The New York hedge fund, which has taken a 28% stake in the British real estate investment trust, is seeking shareholder approval to replace all six non-executive directors. It also wants the business to be wound down, arguing that the firm's shares are trading below the value of its properties.

In response, Workspace has brought in a new chief executive - former The Office Group head Charlie Green - and launched a turnaround strategy that includes selling 200m of non-core buildings by the end of the year.

Saba criticised the strategy earlier this week and called on fellow shareholders to instead back its proposals at this month's annual general meeting.

But on Thursday the flexible office group hit back. It acknowledged that the share price "doesn't reflect the value of the business". But it said it had a "clear, disciplined strategy to deliver long-term sustainable value for all shareholders" and argued that Saba's "flawed" plan for a managed wind-down within 12 months was "high-risk, short-sighted and not suitable for Workspace".
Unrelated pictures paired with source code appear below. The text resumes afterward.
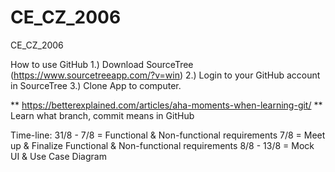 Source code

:# CE_CZ_2006

CE_CZ_2006



How to use GitHub
1.) Download SourceTree (https://www.sourcetreeapp.com/?v=win)
2.) Login to your GitHub account in SourceTree
3.) Clone App to computer.

** https://betterexplained.com/articles/aha-moments-when-learning-git/
** Learn what branch, commit means in GitHub

Time-line:
31/8 - 7/8  = Functional & Non-functional requirements
7/8 		= Meet up & Finalize Functional & Non-functional requirements
8/8 - 13/8  = Mock UI & Use Case Diagram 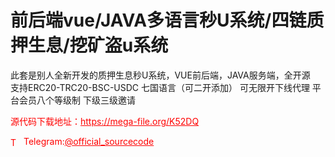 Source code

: # 前后端vue/JAVA多语言秒U系统/四链质押生息/挖矿盗u系统

此套是别人全新开发的质押生息秒U系统，VUE前后端，JAVA服务端，全开源<br>支持ERC20-TRC20-BSC-USDC 七国语言（可二开添加） 可无限开下线代理 平台会员八个等级制 下级三级邀请<br>


<p style="color: red;">源代码下载地址：<a href="https://mega-file.org/K52DQ" style="color: red;">https://mega-file.org/K52DQ</a></p><p style="color: red;"><img src="https://cdn-icons-png.flaticon.com/512/2111/2111646.png" alt="Telegram Icon" style="width: 16px; vertical-align: middle; margin-right: 5px;">Telegram:<a href="https://t.me/official_sourcecode" style="color: red;">@official_sourcecode</a></p> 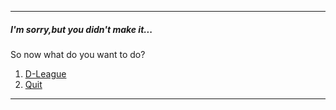 ---
##### I'm sorry,but you didn't make it...  
So now what do you want to do?  
1. [D-League](D-league/d-league.md)
2. [Quit](Quit/quit.md) 
--- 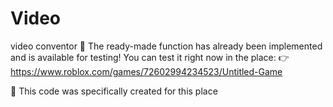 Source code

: # Video
video conventor
🔧 The ready-made function has already been implemented and is available for testing!
You can test it right now in the place:
👉 https://www.roblox.com/games/72602994234523/Untitled-Game

📌 This code was specifically created for this place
It continued: "The board's clear view is that this strategy reflected limited understanding of UK real estate market conditions and of the operational complexity of Workspace."

The landlord also called Saba's proposed outsourcing model "unclear".

It concluded: "The board unanimously urges shareholders to vote for all Workspace-proposed resolutions and to vote against all Saba resolutions."

Workspace will update on first-quarter trading on 15 July, with the AGM due to take place on 23 July.

As at 1100 BST, shares in the FTSE 250 firm were broadly flat at 325p.